2. Install benchmark utilities (optional for reproducing experiments):
   ```bash
   pip install -r requirements.txt
   ```
3. Activate your environment (e.g. `source .venv/bin/activate`) before running scripts.

## Quick Start
### Sketch two sets and estimate their Jaccard similarity
```python
from FastSketchLSH import FastSimilaritySketch, estimate_jaccard

# Build list_a with 16,000 tokens labeled "a-0" to "a-15999"
# Build list_b with 8,000 overlapping + 8,000 new tokens (true Jaccard = 1/3)
list_a = [f"a-{i}" for i in range(16_000)]
list_b = [f"a-{i}" for i in range(8_000)] + [f"b-{i}" for i in range(8_000)]

sketcher = FastSimilaritySketch(size=256)
sig_a = sketcher(list_a)
sig_b = sketcher(list_b)

estimated = estimate_jaccard(sig_a, sig_b)
print(f"Estimated Jaccard similarity: {estimated:.4f}")
```


### Deduplication with LSH
This end-to-end sample downloads a small slice of Hugging Face’s `lucadiliello/bookcorpusopen` corpus, sketches every document with `k=128`, and groups the signatures into `16` bands. Sketching each document costs `O(n + k log k)` time with `O(k)` space, while an LSH probe runs in `O(k + c)` where `c` is the number of retrieved candidates. For pure duplicate-flagging, `insert_and_query_duplicates(...)` fuses LSH build and duplicate detection into one pass.

```python
from __future__ import annotations

from datasets import load_dataset
from FastSketchLSH import FastSimilaritySketch, LSH


def tokenize(text: str) -> list[str]:
    return sorted({token for token in text.lower().split() if token})


# Here, 'train[:2048]' tells Hugging Face Datasets to select only the first 2048 rows from the 'train' split.
dataset = load_dataset(
    "lucadiliello/bookcorpusopen",
    split="train[:2048]")

texts = [row["text"] for row in dataset if row.get("text")]
token_sets = [tokenize(text) for text in texts]

sketcher = FastSimilaritySketch(size=128, seed=42)
sketch_matrix = sketcher.batch(token_sets)

lsh = LSH(num_perm=128, num_bands=16)
# One-shot path: insert the batch and return duplicate flags immediately.
dup_flags = lsh.insert_and_query_duplicates(sketch_matrix).tolist()

doc_idx = 0
candidates = lsh.query(sketch_matrix[doc_idx])
print(f"Candidates for {doc_idx}:", candidates)

print("Duplicate flags:", dup_flags)
print("Total duplicates detected:", sum(dup_flags))
```

## Experiment Summaries
- **Sketch microbenchmarks (`exps/sketch/`)**: Full write-up, CSVs, and plotting helpers demonstrating latency and accuracy versus standard MinHash baselines.
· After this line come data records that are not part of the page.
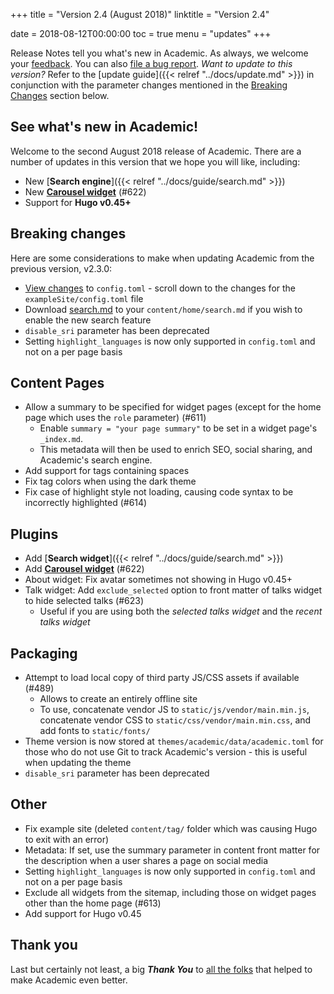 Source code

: +++
title = "Version 2.4 (August 2018)"
linktitle = "Version 2.4"

date = 2018-08-12T00:00:00
toc = true
menu = "updates"
+++

Release Notes tell you what's new in Academic. As always, we welcome your [feedback](https://github.com/gcushen/hugo-academic/issues). You can also [file a bug report](https://github.com/gcushen/hugo-academic/issues). *Want to update to this version?* Refer to the [update guide]({{< relref "../docs/update.md" >}}) in conjunction with the parameter changes mentioned in the [Breaking Changes](#breaking-changes) section below.

## See what's new in Academic!

Welcome to the second August 2018 release of Academic. There are a number of updates in this version that we hope you will like, including:

- New [**Search engine**]({{< relref "../docs/guide/search.md" >}})
- New [**Carousel widget**](https://raw.githubusercontent.com/gcushen/hugo-academic/master/exampleSite/content/home/hero_carousel.md) (#622)
- Support for **Hugo v0.45+**

## Breaking changes

Here are some considerations to make when updating Academic from the previous version, v2.3.0:

- [View changes](https://github.com/gcushen/hugo-academic/compare/v2.3.0...v2.4.0#files_bucket) to `config.toml` - scroll down to the changes for the `exampleSite/config.toml` file
- Download [search.md](https://raw.githubusercontent.com/gcushen/hugo-academic/master/exampleSite/content/home/search.md) to your `content/home/search.md` if you wish to enable the new search feature
- `disable_sri` parameter has been deprecated
- Setting `highlight_languages` is now only supported in `config.toml` and not on a per page basis

## Content Pages

- Allow a summary to be specified for widget pages (except for the home page which uses the `role` parameter) (#611)
  - Enable `summary = "your page summary"` to be set in a widget page's `_index.md`.    
  - This metadata will then be used to enrich SEO, social sharing, and Academic's search engine. 
- Add support for tags containing spaces
- Fix tag colors when using the dark theme 
- Fix case of highlight style not loading, causing code syntax to be incorrectly highlighted (#614)

## Plugins

- Add [**Search widget**]({{< relref "../docs/guide/search.md" >}})
- Add [**Carousel widget**](https://raw.githubusercontent.com/gcushen/hugo-academic/master/exampleSite/content/home/hero_carousel.md) (#622)
- About widget: Fix avatar sometimes not showing in Hugo v0.45+
- Talk widget: Add `exclude_selected` option to front matter of talks widget to hide selected talks (#623)
  - Useful if you are using both the *selected talks widget* and the *recent talks widget*

## Packaging

- Attempt to load local copy of third party JS/CSS assets if available (#489)
  - Allows to create an entirely offline site
  - To use, concatenate vendor JS to `static/js/vendor/main.min.js`, concatenate vendor CSS to `static/css/vendor/main.min.css`, and add fonts to `static/fonts/`
- Theme version is now stored at `themes/academic/data/academic.toml` for those who do not use Git to track Academic's version - this is useful when updating the theme
- `disable_sri` parameter has been deprecated

## Other

- Fix example site (deleted `content/tag/` folder which was causing Hugo to exit with an error)
- Metadata: If set, use the summary parameter in content front matter for the description when a user shares a page on social media
- Setting `highlight_languages` is now only supported in `config.toml` and not on a per page basis
- Exclude all widgets from the sitemap, including those on widget pages other than the home page (#613)
- Add support for Hugo v0.45

## Thank you

Last but certainly not least, a big **_Thank You_** to [all the folks](https://github.com/gcushen/hugo-academic/graphs/contributors) that helped to make Academic even better.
Reproduction steps live in `exps/sketch/README.md`.
- **Ground-truth accuracy (`exps/accuracy/`)**: Jaccard estimation and dedup quality measured against labelled datasets. See `exps/accuracy/README.md` for reproduction commands.
- **End-to-end pipelines (`exps/end2end/`)**: Thread-scaled deduplication sweeps on large corpora, plus scripts for batch comparisons. The current single-thread FastSketch path uses true LSH one-shot duplicate flagging. Details in `exps/end2end/README.md`.

Each experiment directory includes figures, CSV outputs, and exact command lines so you can replicate every result.

## Key Points
- FastSketchLSH packages a SIMD-backed sketch with Python convenience wrappers.
- Headline benchmarks show up to **990×** throughput gains over classic MinHash at comparable accuracy.
- Ready-to-run examples cover sketching, LSH-based deduplication, and full dataset experiments.
- For deeper reproduction details, consult the README in each experiment subdirectory.

## Future Work
- A MapReduce/Spark demo to deduplicate large datasets in distributed systems.
- A friendlier Python interface aligned with `datasketch` ergonomics.

## License
MIT. Research and educational use welcome.